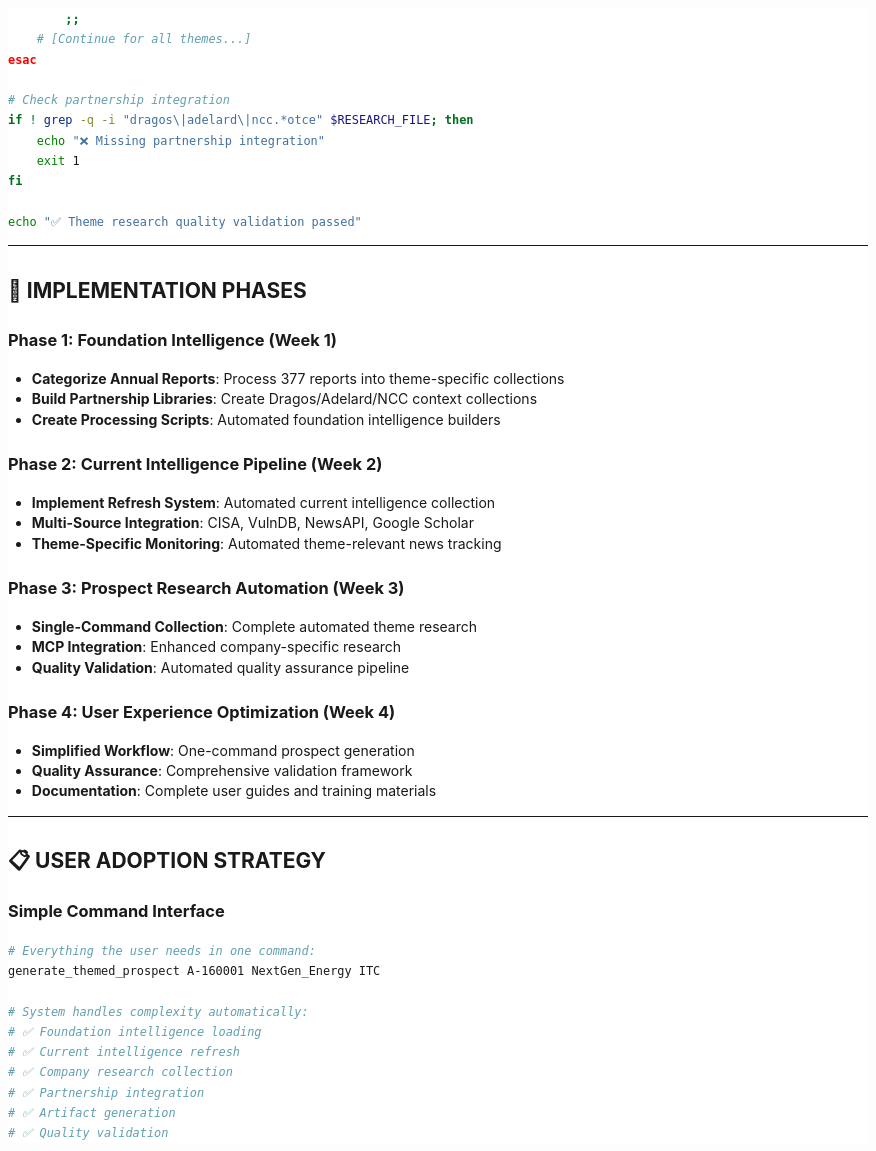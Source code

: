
 ```bash
        ;;
    # [Continue for all themes...]
esac

# Check partnership integration
if ! grep -q -i "dragos\|adelard\|ncc.*otce" $RESEARCH_FILE; then
    echo "❌ Missing partnership integration"
    exit 1
fi

echo "✅ Theme research quality validation passed"
```

---

## 🚀 **IMPLEMENTATION PHASES**

### **Phase 1: Foundation Intelligence (Week 1)**
- **Categorize Annual Reports**: Process 377 reports into theme-specific collections
- **Build Partnership Libraries**: Create Dragos/Adelard/NCC context collections
- **Create Processing Scripts**: Automated foundation intelligence builders

### **Phase 2: Current Intelligence Pipeline (Week 2)**
- **Implement Refresh System**: Automated current intelligence collection
- **Multi-Source Integration**: CISA, VulnDB, NewsAPI, Google Scholar
- **Theme-Specific Monitoring**: Automated theme-relevant news tracking

### **Phase 3: Prospect Research Automation (Week 3)**
- **Single-Command Collection**: Complete automated theme research
- **MCP Integration**: Enhanced company-specific research
- **Quality Validation**: Automated quality assurance pipeline

### **Phase 4: User Experience Optimization (Week 4)**
- **Simplified Workflow**: One-command prospect generation
- **Quality Assurance**: Comprehensive validation framework
- **Documentation**: Complete user guides and training materials

---

## 📋 **USER ADOPTION STRATEGY**

### **Simple Command Interface**
```bash
# Everything the user needs in one command:
generate_themed_prospect A-160001 NextGen_Energy ITC

# System handles complexity automatically:
# ✅ Foundation intelligence loading
# ✅ Current intelligence refresh
# ✅ Company research collection
# ✅ Partnership integration
# ✅ Artifact generation
# ✅ Quality validation
```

━━━━━━━━━━━━━━━━━━━━━━━━━━━━━━

* TASK: Copy out each line of the entries above that holds "Week".

* ANSWER TO THIS PROBLEM:
### **Phase 1: Foundation Intelligence (Week 1)**
### **Phase 2: Current Intelligence Pipeline (Week 2)**
### **Phase 3: Prospect Research Automation (Week 3)**
### **Phase 4: User Experience Optimization (Week 4)**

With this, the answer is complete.